THE TASK>
Would you repeat the entries below word for word and omit the pictures?

INPUT DATA>
+===+

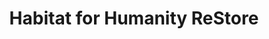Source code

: ---
title: "Habitat for Humanity ReStore"
url: /baltimore/habitat-for-humanity-restore/
shop: charity
---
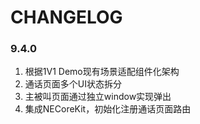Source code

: # CHANGELOG

### 9.4.0

1. 根据1V1 Demo现有场景适配组件化架构
2. 通话页面多个UI状态拆分
3. 主被叫页面通过独立window实现弹出
4. 集成NECoreKit，初始化注册通话页面路由
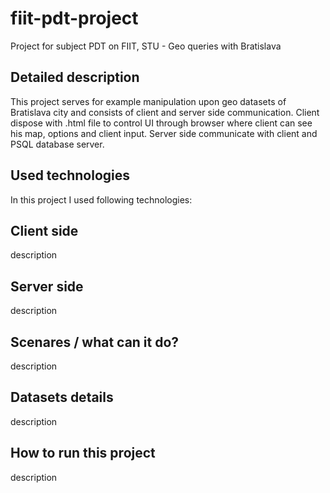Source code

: # fiit-pdt-project
Project for subject PDT on FIIT, STU - Geo queries with Bratislava

## Detailed description

This project serves for example manipulation upon geo datasets of Bratislava city and consists of client and server side communication. Client dispose with .html file to control UI through browser where client can see his map, options and client input. Server side communicate with client and PSQL database server.

## Used technologies

In this project I used following technologies:


## Client side

description

## Server side

description

## Scenares / what can it do?

description

## Datasets details

description

## How to run this project

description




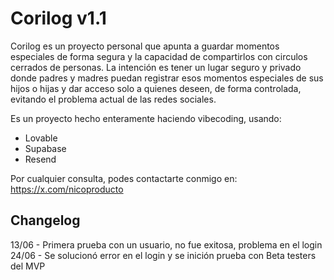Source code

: # Corilog v1.1

Corilog es un proyecto personal que apunta a guardar momentos especiales de forma segura y la capacidad de compartirlos con circulos cerrados de personas. La intención es tener un lugar seguro y privado donde padres y madres puedan registrar esos momentos especiales de sus hijos o hijas y dar acceso solo a quienes deseen, de forma controlada, evitando el problema actual de las redes sociales.

Es un proyecto hecho enteramente haciendo vibecoding, usando:
- Lovable
- Supabase
- Resend

Por cualquier consulta, podes contactarte conmigo en: https://x.com/nicoproducto


## Changelog

13/06 - Primera prueba con un usuario, no fue exitosa, problema en el login
24/06 - Se solucionó error en el login y se inición prueba con Beta testers del MVP
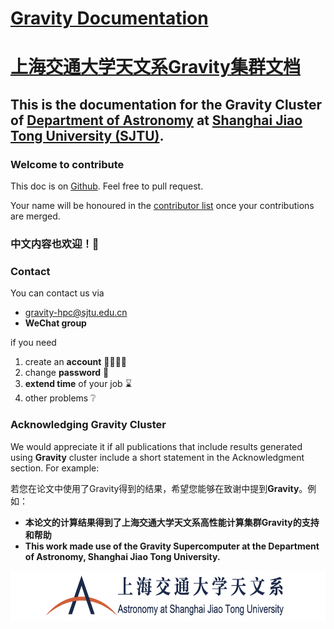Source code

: # [Gravity Documentation](https://gravity-doc.github.io)
# [上海交通大学天文系Gravity集群文档](https://gravity-doc.github.io)

## This is the documentation for the **Gravity Cluster** of [Department of Astronomy](http://astro.sjtu.edu.cn/en/) at [Shanghai Jiao Tong University (SJTU)](https://www.sjtu.edu.cn/).

### Welcome to contribute
This doc is on [Github](https://github.com/gravity-doc/gravity-doc.github.io). Feel free to pull request.    

Your name will be honoured in the [contributor list](https://github.com/gravity-doc/gravity-doc.github.io/graphs/contributors) once your contributions are merged.     

### **中文内容也欢迎！🥳**   


### Contact

You can contact us via   

- [gravity-hpc@sjtu.edu.cn](mailto:gravity-hpc@sjtu.edu.cn)
- **WeChat group**

if you need   

1. create an **account** 🙋‍♂️🙋‍♀️
2. change **password** 🔐
3. **extend time** of your job ⌛
4. other problems ❔

### Acknowledging Gravity Cluster

We would appreciate it if all publications that include results generated using **Gravity** cluster include a short statement in the Acknowledgment section. For example:      

若您在论文中使用了Gravity得到的结果，希望您能够在致谢中提到**Gravity**。例如：     

- **本论文的计算结果得到了上海交通大学天文系高性能计算集群Gravity的支持和帮助**
- **This work made use of the Gravity Supercomputer at the Department of Astronomy, Shanghai Jiao Tong University.**

<img src="./docs/images/logo_DOA_large.png" height = "80" div align=right />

+===+

EXERCISE RESPONSE>
Source code

: ---
title: "Habitat for Humanity ReStore"
url: /baltimore/habitat-for-humanity-restore/
shop: charity
---
Source code

: # CHANGELOG

### 9.4.0

1. 根据1V1 Demo现有场景适配组件化架构
2. 通话页面多个UI状态拆分
3. 主被叫页面通过独立window实现弹出
4. 集成NECoreKit，初始化注册通话页面路由
Source code

: # fiit-pdt-project
Project for subject PDT on FIIT, STU - Geo queries with Bratislava

## Detailed description

This project serves for example manipulation upon geo datasets of Bratislava city and consists of client and server side communication. Client dispose with .html file to control UI through browser where client can see his map, options and client input. Server side communicate with client and PSQL database server.

## Used technologies

In this project I used following technologies:


## Client side

description

## Server side

description

## Scenares / what can it do?

description

## Datasets details

description

## How to run this project

description




Source code

: # Corilog v1.1

Corilog es un proyecto personal que apunta a guardar momentos especiales de forma segura y la capacidad de compartirlos con circulos cerrados de personas. La intención es tener un lugar seguro y privado donde padres y madres puedan registrar esos momentos especiales de sus hijos o hijas y dar acceso solo a quienes deseen, de forma controlada, evitando el problema actual de las redes sociales.

Es un proyecto hecho enteramente haciendo vibecoding, usando:
- Lovable
- Supabase
- Resend

Por cualquier consulta, podes contactarte conmigo en: https://x.com/nicoproducto


## Changelog

13/06 - Primera prueba con un usuario, no fue exitosa, problema en el login
24/06 - Se solucionó error en el login y se inición prueba con Beta testers del MVP
Source code

: # [Gravity Documentation](https://gravity-doc.github.io)
# [上海交通大学天文系Gravity集群文档](https://gravity-doc.github.io)

## This is the documentation for the **Gravity Cluster** of [Department of Astronomy](http://astro.sjtu.edu.cn/en/) at [Shanghai Jiao Tong University (SJTU)](https://www.sjtu.edu.cn/).

### Welcome to contribute
This doc is on [Github](https://github.com/gravity-doc/gravity-doc.github.io). Feel free to pull request.    

Your name will be honoured in the [contributor list](https://github.com/gravity-doc/gravity-doc.github.io/graphs/contributors) once your contributions are merged.     

### **中文内容也欢迎！🥳**   


### Contact

You can contact us via   

- [gravity-hpc@sjtu.edu.cn](mailto:gravity-hpc@sjtu.edu.cn)
- **WeChat group**

if you need   

1. create an **account** 🙋‍♂️🙋‍♀️
2. change **password** 🔐
3. **extend time** of your job ⌛
4. other problems ❔

### Acknowledging Gravity Cluster

We would appreciate it if all publications that include results generated using **Gravity** cluster include a short statement in the Acknowledgment section. For example:      

若您在论文中使用了Gravity得到的结果，希望您能够在致谢中提到**Gravity**。例如：     

- **本论文的计算结果得到了上海交通大学天文系高性能计算集群Gravity的支持和帮助**
- **This work made use of the Gravity Supercomputer at the Department of Astronomy, Shanghai Jiao Tong University.**

<img src="./docs/images/logo_DOA_large.png" height = "80" div align=right />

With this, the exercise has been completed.